Call Me Tonight, a.k.a. Pink Noise vol. 1 (of four; the others are forgettable and have been forgotten), produced by AIC and C.Moon in 1986, was one of the first to have a real story and music, and to be erotically suggestive rather than outright pornographic: a romantic horror comedy rather than a sadistic rape/murder fest. This copy on YouTube shows the Bandai Visual “Emotion” logo that wasn’t used before 1999, showing both that Call Me Tonight has been rereleased since 1986, and that it’s considered tame enough, at least by Japanese standards, to get an unrestricted release.
A five girls’ apartment co-op in a big city (not specifically Tokyo) has started a Madonna telephone sex service. Rumi Natsumi, telephone name Suuko, is the leader. Emi and Yuki complain to her that a client, teenager Ryo Sugiura, is too weird for them. He claims that now that he’s developed sexually, masturbating or other sexual arousal makes his body mutate into a giant monster with lots of teeth and tentacles, ripping his clothes to shreds. He can’t afford to keep buying new clothes. Rumi goes to meet him in a coffee shop and suggestively prods him to demonstrate. He freaks out the other patrons. Rumi takes him to a movie theater showing a scary horror movie, and they learn that fear has the same effect on him. (There are visual references in Call Me Tonight to American horror like Weird Tales magazine and the horror novels of Frank Belknap Long.)
Rather than being horrified, Rumi takes this as a challenge. She tries to make him develop enough self-control that seeing something erotic or frightening won’t turn him into a monster. She takes a shower with him just outside; she shows him porno magazines; she stands in the rain to make her clothes see-through. What they don’t know is that two who were in the coffee shop, butch lesbian Maki Nohara and his weaker boyfriend/underling Hayata, have followed them.Maki is a horror fan and wants to know what’s going on. Maki and Hayata are met by Maki’s sister Oyuki, a teenage dominatrix and high schooler. Maki is excited about discovering a monster or maybe an alien, but Oyuki is more interested in the girl in their photo: she recognizes Rumi as a first-year student in her high school. Oyuki, who apparently doesn’t take Maki seriously, later confronts Rumi and orders her to turn Ryo over to her.

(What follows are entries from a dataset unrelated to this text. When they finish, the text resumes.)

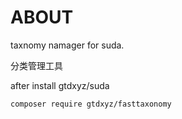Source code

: # ABOUT

taxnomy namager for  suda.

分类管理工具

after install gtdxyz/suda

```
composer require gtdxyz/fasttaxonomy
```



 
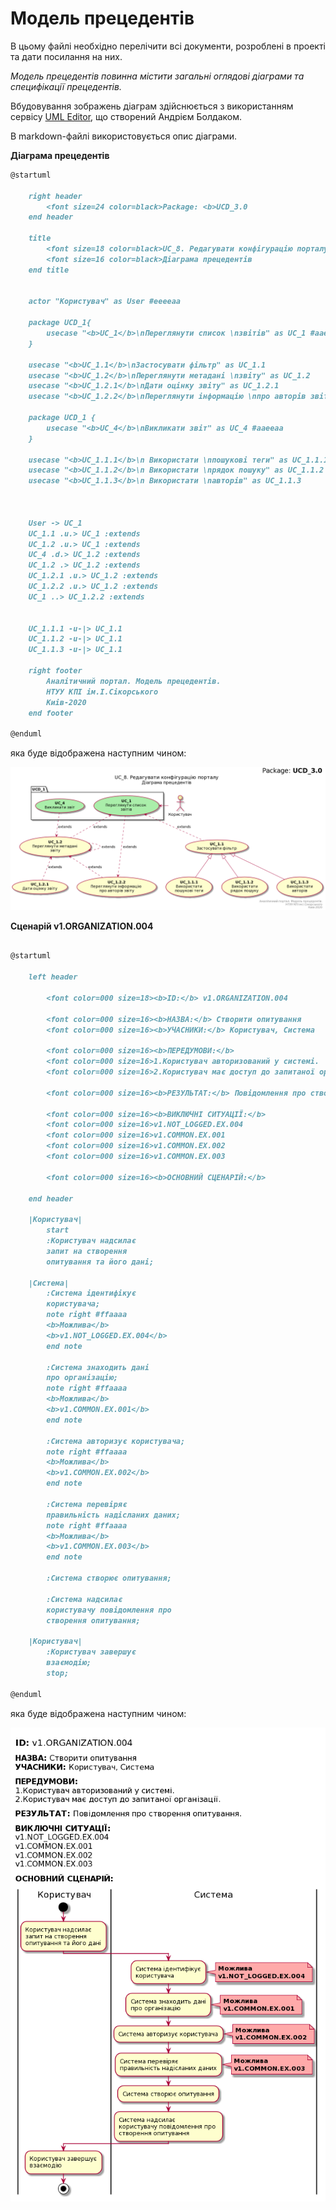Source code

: # Модель прецедентів

В цьому файлі необхідно перелічити всі документи, розроблені в проекті та дати посилання на них.

*Модель прецедентів повинна містити загальні оглядові діаграми та специфікації прецедентів.*



Вбудовування зображень діаграм здійснюється з використанням сервісу [UML Editor](https://jace-dev.herokuapp.com/design/uml-editor#/), що створений Андрієм Болдаком. 

В markdown-файлі використовується опис діаграми.

**Діаграма прецедентів**

```md
@startuml

    right header
        <font size=24 color=black>Package: <b>UCD_3.0
    end header

    title
        <font size=18 color=black>UC_8. Редагувати конфігурацію порталу
        <font size=16 color=black>Діаграма прецедентів
    end title


    actor "Користувач" as User #eeeeaa
    
    package UCD_1{
        usecase "<b>UC_1</b>\nПереглянути список \nзвітів" as UC_1 #aaeeaa
    }
    
    usecase "<b>UC_1.1</b>\nЗастосувати фільтр" as UC_1.1
    usecase "<b>UC_1.2</b>\nПереглянути метадані \nзвіту" as UC_1.2  
    usecase "<b>UC_1.2.1</b>\nДати оцінку звіту" as UC_1.2.1  
    usecase "<b>UC_1.2.2</b>\nПереглянути інформацію \nпро авторів звіту" as UC_1.2.2
    
    package UCD_1 {
        usecase "<b>UC_4</b>\nВикликати звіт" as UC_4 #aaeeaa
    }
    
    usecase "<b>UC_1.1.1</b>\n Використати \nпошукові теги" as UC_1.1.1  
    usecase "<b>UC_1.1.2</b>\n Використати \nрядок пошуку" as UC_1.1.2
    usecase "<b>UC_1.1.3</b>\n Використати \nавторів" as UC_1.1.3  
    
    
    
    User -> UC_1
    UC_1.1 .u.> UC_1 :extends
    UC_1.2 .u.> UC_1 :extends
    UC_4 .d.> UC_1.2 :extends
    UC_1.2 .> UC_1.2 :extends
    UC_1.2.1 .u.> UC_1.2 :extends
    UC_1.2.2 .u.> UC_1.2 :extends
    UC_1 ..> UC_1.2.2 :extends
    
    
    UC_1.1.1 -u-|> UC_1.1
    UC_1.1.2 -u-|> UC_1.1
    UC_1.1.3 -u-|> UC_1.1
    
    right footer
        Аналітичний портал. Модель прецедентів.
        НТУУ КПІ ім.І.Сікорського
        Киів-2020
    end footer

@enduml
```

яка буде відображена наступним чином:
            
![alt text](UML_images/uml_precedent_model.png)

**Сценарій v1.ORGANIZATION.004**

```md

@startuml

    left header
    
        <font color=000 size=18><b>ID:</b> v1.ORGANIZATION.004
        
        <font color=000 size=16><b>НАЗВА:</b> Створити опитування
        <font color=000 size=16><b>УЧАСНИКИ:</b> Користувач, Система
        
        <font color=000 size=16><b>ПЕРЕДУМОВИ:</b> 
        <font color=000 size=16>1.Користувач авторизований у системі.
        <font color=000 size=16>2.Користувач має доступ до запитаної організації.
        
        <font color=000 size=16><b>РЕЗУЛЬТАТ:</b> Повідомлення про створення опитування.
        
        <font color=000 size=16><b>ВИКЛЮЧНІ СИТУАЦІЇ:</b> 
        <font color=000 size=16>v1.NOT_LOGGED.EX.004
        <font color=000 size=16>v1.COMMON.EX.001
        <font color=000 size=16>v1.COMMON.EX.002
        <font color=000 size=16>v1.COMMON.EX.003
        
        <font color=000 size=16><b>ОСНОВНИЙ СЦЕНАРІЙ:</b>
        
    end header
    
    |Користувач|
        start
        :Користувач надсилає 
        запит на створення 
        опитування та його дані;
    
    |Система|
        :Система ідентифікує 
        користувача;
        note right #ffaaaa
        <b>Можлива</b> 
        <b>v1.NOT_LOGGED.EX.004</b>
        end note
        
        :Система знаходить дані 
        про організацію;
        note right #ffaaaa
        <b>Можлива</b> 
        <b>v1.COMMON.EX.001</b>
        end note
        
        :Система авторизує користувача;
        note right #ffaaaa
        <b>Можлива</b> 
        <b>v1.COMMON.EX.002</b>
        end note
        
        :Система перевіряє 
        правильність надісланих даних;
        note right #ffaaaa
        <b>Можлива</b> 
        <b>v1.COMMON.EX.003</b>
        end note
        
        :Система створює опитування;
        
        :Система надсилає 
        користувачу повідомлення про 
        створення опитування;
    
    |Користувач|
        :Користувач завершує 
        взаємодію;
        stop;
  
@enduml

```

яка буде відображена наступним чином:

![alt text](UML_images/uml_organization_004.png)
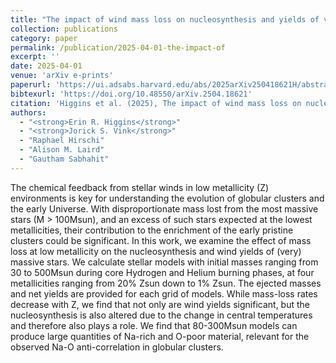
 ```yaml
---
title: "The impact of wind mass loss on nucleosynthesis and yields of very massive stars at low metallicity"
collection: publications
category: paper
permalink: /publication/2025-04-01-the-impact-of
excerpt: ''
date: 2025-04-01
venue: 'arXiv e-prints'
paperurl: 'https://ui.adsabs.harvard.edu/abs/2025arXiv250418621H/abstract'
bibtexurl: 'https://doi.org/10.48550/arXiv.2504.18621'
citation: 'Higgins et al. (2025), The impact of wind mass loss on nucleosynthesis and yields of very massive stars at low metallicity, arXiv e-prints'
authors:
  - "<strong>Erin R. Higgins</strong>"
  - "<strong>Jorick S. Vink</strong>"
  - "Raphael Hirschi"
  - "Alison M. Laird"
  - "Gautham Sabhahit"
---
```

The chemical feedback from stellar winds in low metallicity (Z) environments is key for understanding the evolution of globular clusters and the early Universe. With disproportionate mass lost from the most massive stars (M &gt; 100Msun), and an excess of such stars expected at the lowest metallicities, their contribution to the enrichment of the early pristine clusters could be significant. In this work, we examine the effect of mass loss at low metallicity on the nucleosynthesis and wind yields of (very) massive stars. We calculate stellar models with initial masses ranging from 30 to 500Msun during core Hydrogen and Helium burning phases, at four metallicities ranging from 20% Zsun down to 1% Zsun. The ejected masses and net yields are provided for each grid of models. While mass-loss rates decrease with Z, we find that not only are wind yields significant, but the nucleosynthesis is also altered due to the change in central temperatures and therefore also plays a role. We find that 80-300Msun models can produce large quantities of Na-rich and O-poor material, relevant for the observed Na-O anti-correlation in globular clusters.

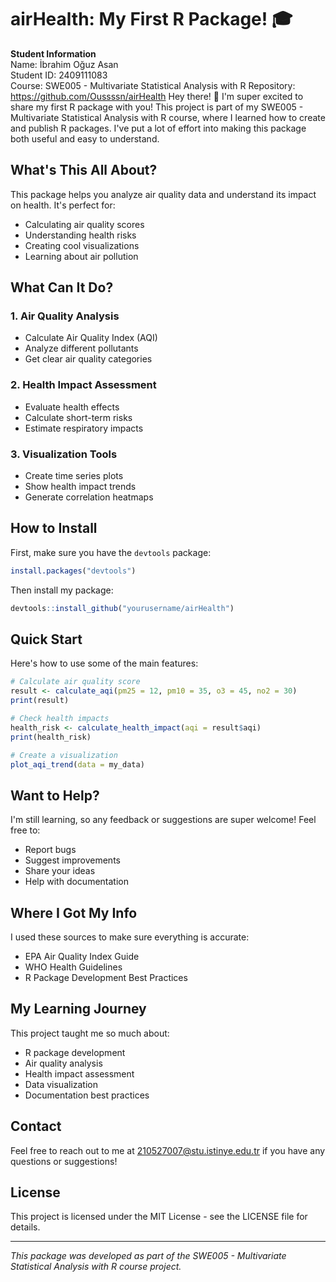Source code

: # airHealth: My First R Package! 🎓

**Student Information**  
Name: İbrahim Oğuz Asan  
Student ID: 2409111083  
Course: SWE005 - Multivariate Statistical Analysis with R
Repository: https://github.com/Oussssn/airHealth
Hey there! 👋 I'm super excited to share my first R package with you! This project is part of my SWE005 - Multivariate Statistical Analysis with R course, where I learned how to create and publish R packages. I've put a lot of effort into making this package both useful and easy to understand.

## What's This All About?

This package helps you analyze air quality data and understand its impact on health. It's perfect for:
- Calculating air quality scores
- Understanding health risks
- Creating cool visualizations
- Learning about air pollution

## What Can It Do?

### 1. Air Quality Analysis
- Calculate Air Quality Index (AQI)
- Analyze different pollutants
- Get clear air quality categories

### 2. Health Impact Assessment
- Evaluate health effects
- Calculate short-term risks
- Estimate respiratory impacts

### 3. Visualization Tools
- Create time series plots
- Show health impact trends
- Generate correlation heatmaps

## How to Install

First, make sure you have the `devtools` package:
```R
install.packages("devtools")
```

Then install my package:
```R
devtools::install_github("yourusername/airHealth")
```

## Quick Start

Here's how to use some of the main features:

```R
# Calculate air quality score
result <- calculate_aqi(pm25 = 12, pm10 = 35, o3 = 45, no2 = 30)
print(result)

# Check health impacts
health_risk <- calculate_health_impact(aqi = result$aqi)
print(health_risk)

# Create a visualization
plot_aqi_trend(data = my_data)
```

## Want to Help?

I'm still learning, so any feedback or suggestions are super welcome! Feel free to:
- Report bugs
- Suggest improvements
- Share your ideas
- Help with documentation

## Where I Got My Info

I used these sources to make sure everything is accurate:
- EPA Air Quality Index Guide
- WHO Health Guidelines
- R Package Development Best Practices

## My Learning Journey

This project taught me so much about:
- R package development
- Air quality analysis
- Health impact assessment
- Data visualization
- Documentation best practices

## Contact

Feel free to reach out to me at 210527007@stu.istinye.edu.tr if you have any questions or suggestions!

## License

This project is licensed under the MIT License - see the LICENSE file for details.

---

*This package was developed as part of the SWE005 - Multivariate Statistical Analysis with R course project.* 
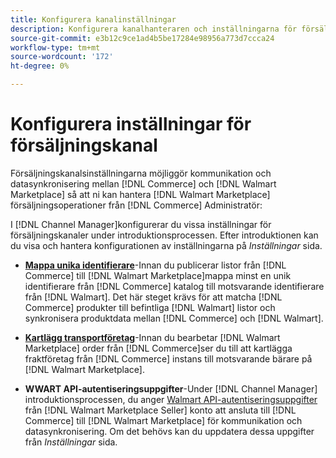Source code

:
 ```yaml
---
title: Konfigurera kanalinställningar
description: Konfigurera kanalhanteraren och inställningarna för försäljningskanal för autentisering, mappa katalogattribut och transportföretag som krävs för att koordinera säljåtgärder mellan [!DNL Commerce] och [!DNL Walmart Marketplace].
source-git-commit: e3b12c9ce1ad4b5be17284e98956a773d7ccca24
workflow-type: tm+mt
source-wordcount: '172'
ht-degree: 0%

---
```



# Konfigurera inställningar för försäljningskanal

Försäljningskanalsinställningarna möjliggör kommunikation och datasynkronisering mellan [!DNL Commerce] och [!DNL Walmart Marketplace] så att ni kan hantera [!DNL Walmart Marketplace] försäljningsoperationer från [!DNL Commerce] Administratör:

I [!DNL Channel Manager]konfigurerar du vissa inställningar för försäljningskanaler under introduktionsprocessen. Efter introduktionen kan du visa och hantera konfigurationen av inställningarna på *Inställningar* sida.

* **[Mappa unika identifierare](map-catalog-attributes.md)**-Innan du publicerar listor från [!DNL Commerce] till [!DNL Walmart Marketplace]mappa minst en unik identifierare från [!DNL Commerce] katalog till motsvarande identifierare från [!DNL Walmart]. Det här steget krävs för att matcha [!DNL Commerce] produkter till befintliga [!DNL Walmart] listor och synkronisera produktdata mellan [!DNL Commerce] och [!DNL Walmart].

* **[Kartlägg transportföretag](map-shipping-carriers.md)**-Innan du bearbetar [!DNL Walmart Marketplace] order från [!DNL Commerce]ser du till att kartlägga fraktföretag från [!DNL Commerce] instans till motsvarande bärare på [!DNL Walmart Marketplace].

* **WWART API-autentiseringsuppgifter**-Under [!DNL Channel Manager] introduktionsprocessen, du anger [Walmart API-autentiseringsuppgifter](walmart-prerequisites.md#generate-a-walmart-marketplace-production-api-key) från [!DNL Walmart Marketplace Seller] konto att ansluta till [!DNL Commerce] till [!DNL Walmart Marketplace] för kommunikation och datasynkronisering. Om det behövs kan du uppdatera dessa uppgifter från *Inställningar* sida.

Rumi doesn’t, so Oyuki and her motorcycle gang capture Rumi and Ryo. They go to an abandoned building, where Rumi is turned over to the motorcycle gang to rape, and she takes Ryo into a room to seduce him. Meanwhile, Hayata has seen them and he telephones Maki, who sets out with a bazooka to rescue Oyuki. Ryo turns into a monster much more fearsome than Oyuki expects, with multiple horrific heads; so feral that Rumi is afraid he’s lost his mind and will kill all of them. Maki arrives and blasts Ryo through a wall and out of the building, but he climbs back in. The monster pursues everyone up to the roof. Rumi confronts him, forcing Ryo to confront and battle himself. He remembers that an alien “monster collector” has taken over his body and is looking for Earth monsters. Ryo’s getting emotionally excited turns his body over to some of the monsters within it. Ryo develops enough control to return to human.
In an epilogue, Oyuki has joined the Madonna telephone sex service. When she gets turned on, now it’s she who turns into a monster. No reason is given, though the viewer can rationalize one: Presumably Ryo wasn’t encountering any Earth monsters, and the alien collector gave up on him and transferred into Oyuki’s body.
Call Me Tonight was, in its way, one of a kind. It’s nice to have it still available on YouTube as a mild example of all the OAV pornography that was available from the mid-1980s to – I guess the early or mid-1990s. It faded away, presumably because (1) enough non-pornographic work became available for all the anime studios; (2) TV anime evolved from for children to for adolescents; (3) standards became more liberal, allowing brief nude shower scenes and more adolescent or adult innuendos; (4) once the novelty wore off, the market for animated pornography shrank considerably or dried up. Those who wanted pornography preferred it in live-action.